Three Tips to Deliver Better Projects with Scrum

Tim Burns
3 min readSep 5, 2022
Jason Isbell always Delivers — Photo by Author

If you do one thing with your Scrum above all else: deliver working products.

A development team is paid to deliver a working product.

  • Do it often
  • Do it the best you can
  • Do it in a repeatable way
  • Be accountable to an actual customer

Here are three tips on improving your development in delivering working products.

Tip #1: Timebox, Don’t Point, any Spike Tasks

A Timebox is a start and end date for a task. Therefore, the best way to approach a spike is to assign a beginning and end date. According to the Agile Dictionary, a Spike is:

A task aimed at answering a question or gathering information, rather than at producing shippable product.

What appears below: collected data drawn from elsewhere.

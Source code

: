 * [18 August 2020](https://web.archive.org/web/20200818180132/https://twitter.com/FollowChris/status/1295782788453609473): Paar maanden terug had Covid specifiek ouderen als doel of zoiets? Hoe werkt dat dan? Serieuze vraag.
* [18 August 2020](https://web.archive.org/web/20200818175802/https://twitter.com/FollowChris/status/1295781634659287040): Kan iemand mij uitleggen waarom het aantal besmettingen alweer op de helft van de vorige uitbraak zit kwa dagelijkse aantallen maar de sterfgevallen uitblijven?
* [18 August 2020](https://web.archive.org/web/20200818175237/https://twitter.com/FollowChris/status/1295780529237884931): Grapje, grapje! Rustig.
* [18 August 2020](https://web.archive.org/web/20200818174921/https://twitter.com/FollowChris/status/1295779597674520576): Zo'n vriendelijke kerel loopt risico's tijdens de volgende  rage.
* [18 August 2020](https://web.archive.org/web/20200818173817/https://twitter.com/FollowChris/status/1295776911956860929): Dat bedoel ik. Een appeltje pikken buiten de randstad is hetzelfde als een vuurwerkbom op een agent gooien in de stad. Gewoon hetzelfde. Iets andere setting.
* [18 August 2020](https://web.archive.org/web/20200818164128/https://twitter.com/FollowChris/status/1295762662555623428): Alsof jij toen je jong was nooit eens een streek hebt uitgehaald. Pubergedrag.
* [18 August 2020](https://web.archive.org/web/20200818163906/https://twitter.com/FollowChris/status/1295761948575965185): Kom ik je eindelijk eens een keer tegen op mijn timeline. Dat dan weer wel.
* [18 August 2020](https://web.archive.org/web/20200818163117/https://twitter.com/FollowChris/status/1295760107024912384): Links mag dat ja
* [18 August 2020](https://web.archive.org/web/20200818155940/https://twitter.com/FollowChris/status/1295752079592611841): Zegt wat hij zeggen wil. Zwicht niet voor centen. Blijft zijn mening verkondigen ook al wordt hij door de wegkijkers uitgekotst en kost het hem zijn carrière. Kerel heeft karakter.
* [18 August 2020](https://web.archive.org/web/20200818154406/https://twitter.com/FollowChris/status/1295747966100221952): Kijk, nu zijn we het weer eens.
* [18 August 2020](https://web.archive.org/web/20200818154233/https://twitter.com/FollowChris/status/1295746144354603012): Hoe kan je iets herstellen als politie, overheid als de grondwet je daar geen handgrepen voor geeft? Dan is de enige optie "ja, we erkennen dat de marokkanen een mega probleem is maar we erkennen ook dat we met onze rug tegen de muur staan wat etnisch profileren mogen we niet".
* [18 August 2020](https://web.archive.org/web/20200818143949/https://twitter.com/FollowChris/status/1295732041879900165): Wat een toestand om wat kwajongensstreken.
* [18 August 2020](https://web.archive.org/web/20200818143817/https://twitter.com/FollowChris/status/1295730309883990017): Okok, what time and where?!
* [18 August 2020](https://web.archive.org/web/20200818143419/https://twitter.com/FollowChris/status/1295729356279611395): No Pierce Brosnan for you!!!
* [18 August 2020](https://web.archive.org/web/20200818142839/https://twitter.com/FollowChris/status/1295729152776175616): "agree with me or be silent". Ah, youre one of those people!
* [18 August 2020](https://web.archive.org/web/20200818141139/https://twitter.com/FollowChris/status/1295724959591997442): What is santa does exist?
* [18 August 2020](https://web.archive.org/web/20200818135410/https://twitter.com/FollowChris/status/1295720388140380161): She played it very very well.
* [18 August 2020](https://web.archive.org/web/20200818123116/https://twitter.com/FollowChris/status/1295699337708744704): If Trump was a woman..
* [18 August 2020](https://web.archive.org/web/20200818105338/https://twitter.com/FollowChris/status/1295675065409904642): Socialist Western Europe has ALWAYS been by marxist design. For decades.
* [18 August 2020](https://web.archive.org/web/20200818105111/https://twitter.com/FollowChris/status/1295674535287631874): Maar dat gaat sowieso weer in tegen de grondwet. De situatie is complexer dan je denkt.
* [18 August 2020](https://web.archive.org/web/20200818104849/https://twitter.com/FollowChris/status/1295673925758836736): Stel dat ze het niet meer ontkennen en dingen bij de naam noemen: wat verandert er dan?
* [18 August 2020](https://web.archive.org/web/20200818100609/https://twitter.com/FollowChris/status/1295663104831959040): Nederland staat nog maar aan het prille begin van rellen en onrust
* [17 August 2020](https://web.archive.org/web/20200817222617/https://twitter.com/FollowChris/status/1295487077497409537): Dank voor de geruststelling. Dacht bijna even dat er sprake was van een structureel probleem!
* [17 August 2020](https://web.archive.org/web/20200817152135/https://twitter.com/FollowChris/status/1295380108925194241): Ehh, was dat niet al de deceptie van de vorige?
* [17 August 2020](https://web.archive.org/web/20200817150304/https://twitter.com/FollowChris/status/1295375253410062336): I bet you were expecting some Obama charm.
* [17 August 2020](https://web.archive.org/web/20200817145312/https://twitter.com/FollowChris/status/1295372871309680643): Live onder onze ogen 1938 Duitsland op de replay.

There it is: You are not delivering anything with a spike; you are gathering information. It isn’t resolving a story — it isn’t burning down a set of story points towards a product objective. It is gathering information so that you can complete a Story.

Timebox your spike according to the story at hand.

  • Schedule time with the customer to understand why they need the story completed
  • Gather statistics from a working system to understand the scope of your story
  • Write up a Wiki page with the problem and solution and share it
  • Discuss your learnings with colleagues and customers

Tip #2: Specify the Story in a Consistent Form

When writing a story for a Scrum ticket, use the following form:

My Story
As a <customer>, I would like to <use the component>, so that I can <achieve my goal>
Acceptance Criteria
After executing <the component> I will be able to <a specific action demonstrating the goal>

In addition, here is an excellent article on how to write stories better: It’s time to start writing helpful User Stories!

When writing the acceptance criteria, use specific process examples or codified lists to formalize how to validate the functionality supporting the story.